PROBLEM →
Print again, word for word, all of the records below, and leave the pictures out.

RECORDS PROVIDED →
---

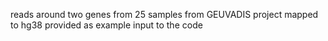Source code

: reads around two genes from 25 samples from GEUVADIS project mapped to hg38 provided as example input to the code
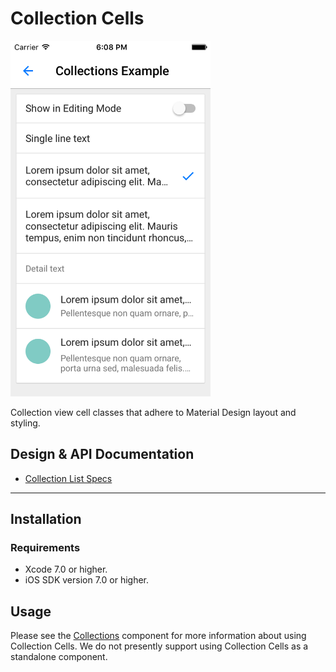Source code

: <!--docs:
title:  "Collection Cells"
layout: detail
section: components
excerpt: "Collection view cell classes that adhere to Material Design layout and styling."
-->

# Collection Cells

<img src="docs/assets/collection_cells.png" alt="Collection Cells" width="320">
<!--{: .article__asset.article__asset--screenshot }-->

Collection view cell classes that adhere to Material Design layout and styling.
<!--{: .article__intro }-->

## Design & API Documentation

<ul class="icon-list">
  <li class="icon-spec"><a href="https://www.google.com/design/spec/components/lists.html#lists-specs">Collection List Specs</a></li>
</ul>

- - -

## Installation

### Requirements

- Xcode 7.0 or higher.
- iOS SDK version 7.0 or higher.

## Usage

Please see the [Collections](../Collections/) component for more information about using Collection
Cells. We do not presently support using Collection Cells as a standalone component.
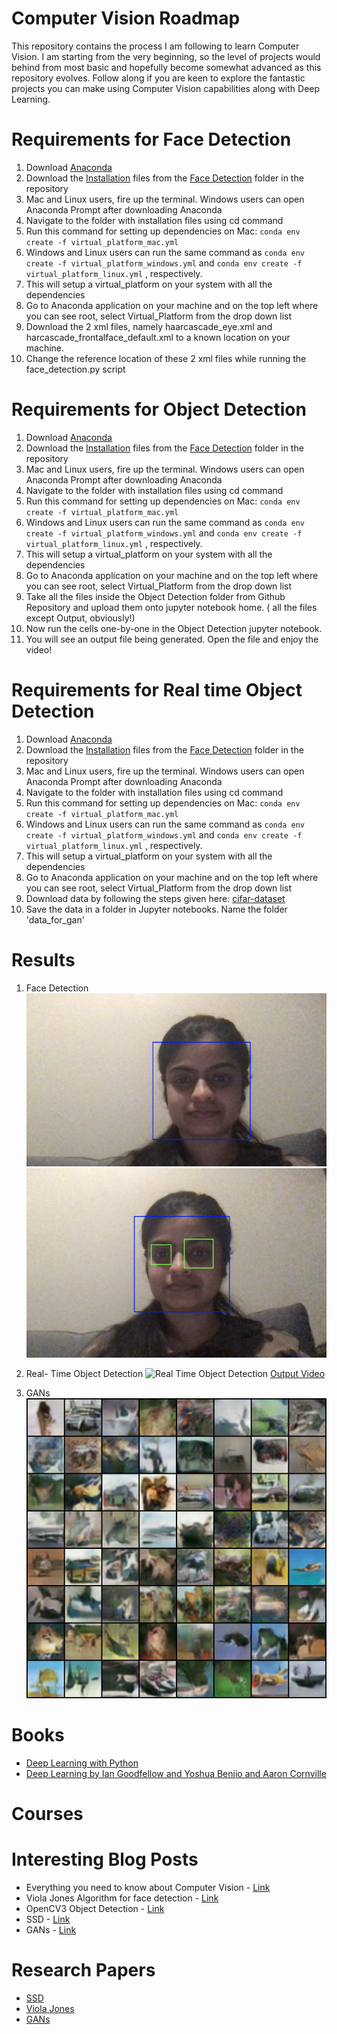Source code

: # Computer Vision Roadmap
This repository contains the process I am following to learn Computer Vision. I am starting from the very beginning, so the level of projects would behind from most basic and hopefully become somewhat advanced as this repository evolves. Follow along if you are keen to explore the fantastic projects you can make using Computer Vision capabilities along with Deep Learning.

# Requirements for Face Detection
1. Download [Anaconda](https://anaconda.org)
2. Download the [Installation](https://github.com/manvimadan12/Computer_Vision_Roadmap/tree/main/Face%20Recognition/Installations) files from the [Face Detection](https://github.com/manvimadan12/Computer_Vision_Roadmap/tree/main/Face%20Recognition) folder in the repository
3. Mac and Linux users, fire up the terminal. Windows users can open Anaconda Prompt after downloading Anaconda
4. Navigate to the folder with installation files using cd command
5. Run this command for setting up dependencies on Mac: `conda env create -f virtual_platform_mac.yml` 
6. Windows and Linux users can run the same command as `conda env create -f virtual_platform_windows.yml` and `conda env create -f virtual_platform_linux.yml` , respectively. 
7. This will setup a virtual_platform on your system with all the dependencies 
8. Go to Anaconda application on your machine and on the top left where you can see root, select Virtual_Platform from the drop down list
9. Download the 2 xml files, namely  haarcascade_eye.xml and harcascade_frontalface_default.xml to a known location on your machine.
10. Change the reference location of these 2 xml files while running the face_detection.py script

# Requirements for Object Detection

1. Download [Anaconda](https://anaconda.org)
2. Download the [Installation](https://github.com/manvimadan12/Computer_Vision_Roadmap/tree/main/Face%20Recognition/Installations) files from the [Face Detection](https://github.com/manvimadan12/Computer_Vision_Roadmap/tree/main/Face%20Recognition) folder in the repository
3. Mac and Linux users, fire up the terminal. Windows users can open Anaconda Prompt after downloading Anaconda
4. Navigate to the folder with installation files using cd command
5. Run this command for setting up dependencies on Mac: `conda env create -f virtual_platform_mac.yml` 
6. Windows and Linux users can run the same command as `conda env create -f virtual_platform_windows.yml` and `conda env create -f virtual_platform_linux.yml` , respectively. 
7. This will setup a virtual_platform on your system with all the dependencies 
8. Go to Anaconda application on your machine and on the top left where you can see root, select Virtual_Platform from the drop down list
9. Take all the files inside the Object Detection folder from Github Repository and upload them onto jupyter notebook home. ( all the files except Output, obviously!)
10. Now run the cells one-by-one in the Object Detection jupyter notebook.
11. You will see an output file being generated. Open the file and enjoy the video! 

# Requirements for Real time Object Detection
1. Download [Anaconda](https://anaconda.org)
2. Download the [Installation](https://github.com/manvimadan12/Computer_Vision_Roadmap/tree/main/Face%20Recognition/Installations) files from the [Face Detection](https://github.com/manvimadan12/Computer_Vision_Roadmap/tree/main/Face%20Recognition) folder in the repository
3. Mac and Linux users, fire up the terminal. Windows users can open Anaconda Prompt after downloading Anaconda
4. Navigate to the folder with installation files using cd command
5. Run this command for setting up dependencies on Mac: `conda env create -f virtual_platform_mac.yml` 
6. Windows and Linux users can run the same command as `conda env create -f virtual_platform_windows.yml` and `conda env create -f virtual_platform_linux.yml` , respectively. 
7. This will setup a virtual_platform on your system with all the dependencies 
8. Go to Anaconda application on your machine and on the top left where you can see root, select Virtual_Platform from the drop down list
9. Download data by following the steps given here: [cifar-dataset](http://www.cs.toronto.edu/~kriz/cifar.html)
10. Save the data in a folder in Jupyter notebooks. Name the folder 'data_for_gan'
# Results

1. Face Detection
![Face detection](https://github.com/manvimadan12/Computer_Vision_Roadmap/blob/main/Face%20Recognition/Results/Screen%20Shot%201.png "Face detection")
![Face and eyes Detection](https://github.com/manvimadan12/Computer_Vision_Roadmap/blob/main/Face%20Recognition/Results/Screen%20Shot%202.png "Face and eyes Detection")

2. Real- Time Object Detection 
![Real Time Object Detection](https://github.com/manvimadan12/Computer_Vision_Roadmap/blob/main/Object%20Detection/Output/Object_detection_output_snip.png)
[Output Video](https://github.com/manvimadan12/Computer_Vision_Roadmap/blob/main/Object%20Detection/Output/output.mp4)

3. GANs
![Fake Images generated by GAN](https://github.com/manvimadan12/Computer_Vision_Roadmap/blob/main/GANs/results/fake_samples_epoch_024.png)
# Books
* [Deep Learning with Python](https://www.manning.com/books/deep-learning-with-python) 
* [Deep Learning by Ian Goodfellow and Yoshua Benjio and Aaron Cornville](https://www.deeplearningbook.org)

# Courses

# Interesting Blog Posts
* Everything you need to know about Computer Vision - [Link](https://towardsdatascience.com/everything-you-ever-wanted-to-know-about-computer-vision-heres-a-look-why-it-s-so-awesome-e8a58dfb641e)
* Viola Jones Algorithm for face detection - [Link](https://towardsdatascience.com/the-intuition-behind-facial-detection-the-viola-jones-algorithm-29d9106b6999)
* OpenCV3 Object Detection - [Link](https://www.bogotobogo.com/python/OpenCV_Python/python_opencv3_Image_Object_Detection_Face_Detection_Haar_Cascade_Classifiers.php)
* SSD - [Link](https://jonathan-hui.medium.com/ssd-object-detection-single-shot-multibox-detector-for-real-time-processing-9bd8deac0e06)
* GANs - [Link](https://hackernoon.com/how-do-gans-intuitively-work-2dda07f247a1)
# Research Papers
* [SSD](https://github.com/manvimadan12/ML-Research-Papers-/blob/master/Computer%20Vision/1512.02325.pdf)
* [Viola Jones](https://github.com/manvimadan12/ML-Research-Papers-/blob/master/Computer%20Vision/Rapid%20Object%20Detection.pdf)
* [GANs](https://github.com/manvimadan12/ML-Research-Papers-/blob/master/Computer%20Vision/GANs.pdf)

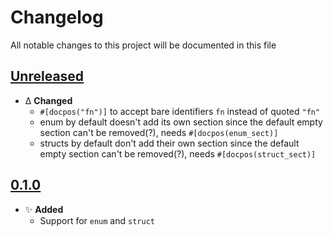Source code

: # Changelog
All notable changes to this project will be documented in this file

[unreleased]: https://github.com/eugenesvk/docpos/compare/0.1.0...HEAD
## [Unreleased]
<!-- - ✨ __Added__ -->
  <!-- + new features -->
<!-- - Δ __Changed__ -->
  <!-- + changes in existing functionality -->
<!-- - 🐞 __Fixed__ -->
  <!-- + bug fixes -->
<!-- - 💩 __Deprecated__ -->
  <!-- + soon-to-be removed features -->
<!-- - 🗑️ __Removed__ -->
  <!-- + now removed features -->
<!-- - 🔒 __Security__ -->
  <!-- + vulnerabilities -->

  - Δ __Changed__
    + `#[docpos("fn")]` to accept bare identifiers `fn` instead of quoted `"fn"`
    + enum by default doesn't add its own section since the default empty section can't be removed(?), needs `#[docpos(enum_sect)]`
    + structs by default don't add their own section since the default empty section can't be removed(?), needs `#[docpos(struct_sect)]`

[0.1.0]: https://github.com/eugenesvk/docpos/releases/tag/0.1.0
## [0.1.0]
  - ✨ __Added__
    + Support for `enum` and `struct`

---

OUTPUT BELOW →
Source code

: reads around two genes from 25 samples from GEUVADIS project mapped to hg38 provided as example input to the code
Source code

: <!--docs:
title:  "Collection Cells"
layout: detail
section: components
excerpt: "Collection view cell classes that adhere to Material Design layout and styling."
-->

# Collection Cells

<img src="docs/assets/collection_cells.png" alt="Collection Cells" width="320">
<!--{: .article__asset.article__asset--screenshot }-->

Collection view cell classes that adhere to Material Design layout and styling.
<!--{: .article__intro }-->

## Design & API Documentation

<ul class="icon-list">
  <li class="icon-spec"><a href="https://www.google.com/design/spec/components/lists.html#lists-specs">Collection List Specs</a></li>
</ul>

- - -

## Installation

### Requirements

- Xcode 7.0 or higher.
- iOS SDK version 7.0 or higher.

## Usage

Please see the [Collections](../Collections/) component for more information about using Collection
Cells. We do not presently support using Collection Cells as a standalone component.
Source code

: # Computer Vision Roadmap
This repository contains the process I am following to learn Computer Vision. I am starting from the very beginning, so the level of projects would behind from most basic and hopefully become somewhat advanced as this repository evolves. Follow along if you are keen to explore the fantastic projects you can make using Computer Vision capabilities along with Deep Learning.

# Requirements for Face Detection
1. Download [Anaconda](https://anaconda.org)
2. Download the [Installation](https://github.com/manvimadan12/Computer_Vision_Roadmap/tree/main/Face%20Recognition/Installations) files from the [Face Detection](https://github.com/manvimadan12/Computer_Vision_Roadmap/tree/main/Face%20Recognition) folder in the repository
3. Mac and Linux users, fire up the terminal. Windows users can open Anaconda Prompt after downloading Anaconda
4. Navigate to the folder with installation files using cd command
5. Run this command for setting up dependencies on Mac: `conda env create -f virtual_platform_mac.yml` 
6. Windows and Linux users can run the same command as `conda env create -f virtual_platform_windows.yml` and `conda env create -f virtual_platform_linux.yml` , respectively. 
7. This will setup a virtual_platform on your system with all the dependencies 
8. Go to Anaconda application on your machine and on the top left where you can see root, select Virtual_Platform from the drop down list
9. Download the 2 xml files, namely  haarcascade_eye.xml and harcascade_frontalface_default.xml to a known location on your machine.
10. Change the reference location of these 2 xml files while running the face_detection.py script

# Requirements for Object Detection

1. Download [Anaconda](https://anaconda.org)
2. Download the [Installation](https://github.com/manvimadan12/Computer_Vision_Roadmap/tree/main/Face%20Recognition/Installations) files from the [Face Detection](https://github.com/manvimadan12/Computer_Vision_Roadmap/tree/main/Face%20Recognition) folder in the repository
3. Mac and Linux users, fire up the terminal. Windows users can open Anaconda Prompt after downloading Anaconda
4. Navigate to the folder with installation files using cd command
5. Run this command for setting up dependencies on Mac: `conda env create -f virtual_platform_mac.yml` 
6. Windows and Linux users can run the same command as `conda env create -f virtual_platform_windows.yml` and `conda env create -f virtual_platform_linux.yml` , respectively. 
7. This will setup a virtual_platform on your system with all the dependencies 
8. Go to Anaconda application on your machine and on the top left where you can see root, select Virtual_Platform from the drop down list
9. Take all the files inside the Object Detection folder from Github Repository and upload them onto jupyter notebook home. ( all the files except Output, obviously!)
10. Now run the cells one-by-one in the Object Detection jupyter notebook.
11. You will see an output file being generated. Open the file and enjoy the video! 

# Requirements for Real time Object Detection
1. Download [Anaconda](https://anaconda.org)
2. Download the [Installation](https://github.com/manvimadan12/Computer_Vision_Roadmap/tree/main/Face%20Recognition/Installations) files from the [Face Detection](https://github.com/manvimadan12/Computer_Vision_Roadmap/tree/main/Face%20Recognition) folder in the repository
3. Mac and Linux users, fire up the terminal. Windows users can open Anaconda Prompt after downloading Anaconda
4. Navigate to the folder with installation files using cd command
5. Run this command for setting up dependencies on Mac: `conda env create -f virtual_platform_mac.yml` 
6. Windows and Linux users can run the same command as `conda env create -f virtual_platform_windows.yml` and `conda env create -f virtual_platform_linux.yml` , respectively. 
7. This will setup a virtual_platform on your system with all the dependencies 
8. Go to Anaconda application on your machine and on the top left where you can see root, select Virtual_Platform from the drop down list
9. Download data by following the steps given here: [cifar-dataset](http://www.cs.toronto.edu/~kriz/cifar.html)
10. Save the data in a folder in Jupyter notebooks. Name the folder 'data_for_gan'
# Results

1. Face Detection
![Face detection](https://github.com/manvimadan12/Computer_Vision_Roadmap/blob/main/Face%20Recognition/Results/Screen%20Shot%201.png "Face detection")
![Face and eyes Detection](https://github.com/manvimadan12/Computer_Vision_Roadmap/blob/main/Face%20Recognition/Results/Screen%20Shot%202.png "Face and eyes Detection")

2. Real- Time Object Detection 
![Real Time Object Detection](https://github.com/manvimadan12/Computer_Vision_Roadmap/blob/main/Object%20Detection/Output/Object_detection_output_snip.png)
[Output Video](https://github.com/manvimadan12/Computer_Vision_Roadmap/blob/main/Object%20Detection/Output/output.mp4)

3. GANs
![Fake Images generated by GAN](https://github.com/manvimadan12/Computer_Vision_Roadmap/blob/main/GANs/results/fake_samples_epoch_024.png)
# Books
* [Deep Learning with Python](https://www.manning.com/books/deep-learning-with-python) 
* [Deep Learning by Ian Goodfellow and Yoshua Benjio and Aaron Cornville](https://www.deeplearningbook.org)

# Courses

# Interesting Blog Posts
* Everything you need to know about Computer Vision - [Link](https://towardsdatascience.com/everything-you-ever-wanted-to-know-about-computer-vision-heres-a-look-why-it-s-so-awesome-e8a58dfb641e)
* Viola Jones Algorithm for face detection - [Link](https://towardsdatascience.com/the-intuition-behind-facial-detection-the-viola-jones-algorithm-29d9106b6999)
* OpenCV3 Object Detection - [Link](https://www.bogotobogo.com/python/OpenCV_Python/python_opencv3_Image_Object_Detection_Face_Detection_Haar_Cascade_Classifiers.php)
* SSD - [Link](https://jonathan-hui.medium.com/ssd-object-detection-single-shot-multibox-detector-for-real-time-processing-9bd8deac0e06)
* GANs - [Link](https://hackernoon.com/how-do-gans-intuitively-work-2dda07f247a1)
# Research Papers
* [SSD](https://github.com/manvimadan12/ML-Research-Papers-/blob/master/Computer%20Vision/1512.02325.pdf)
* [Viola Jones](https://github.com/manvimadan12/ML-Research-Papers-/blob/master/Computer%20Vision/Rapid%20Object%20Detection.pdf)
* [GANs](https://github.com/manvimadan12/ML-Research-Papers-/blob/master/Computer%20Vision/GANs.pdf)

Source code

: # Changelog
All notable changes to this project will be documented in this file

[unreleased]: https://github.com/eugenesvk/docpos/compare/0.1.0...HEAD
## [Unreleased]
<!-- - ✨ __Added__ -->
  <!-- + new features -->
<!-- - Δ __Changed__ -->
  <!-- + changes in existing functionality -->
<!-- - 🐞 __Fixed__ -->
  <!-- + bug fixes -->
<!-- - 💩 __Deprecated__ -->
  <!-- + soon-to-be removed features -->
<!-- - 🗑️ __Removed__ -->
  <!-- + now removed features -->
<!-- - 🔒 __Security__ -->
  <!-- + vulnerabilities -->

  - Δ __Changed__
    + `#[docpos("fn")]` to accept bare identifiers `fn` instead of quoted `"fn"`
    + enum by default doesn't add its own section since the default empty section can't be removed(?), needs `#[docpos(enum_sect)]`
    + structs by default don't add their own section since the default empty section can't be removed(?), needs `#[docpos(struct_sect)]`

[0.1.0]: https://github.com/eugenesvk/docpos/releases/tag/0.1.0
## [0.1.0]
  - ✨ __Added__
    + Support for `enum` and `struct`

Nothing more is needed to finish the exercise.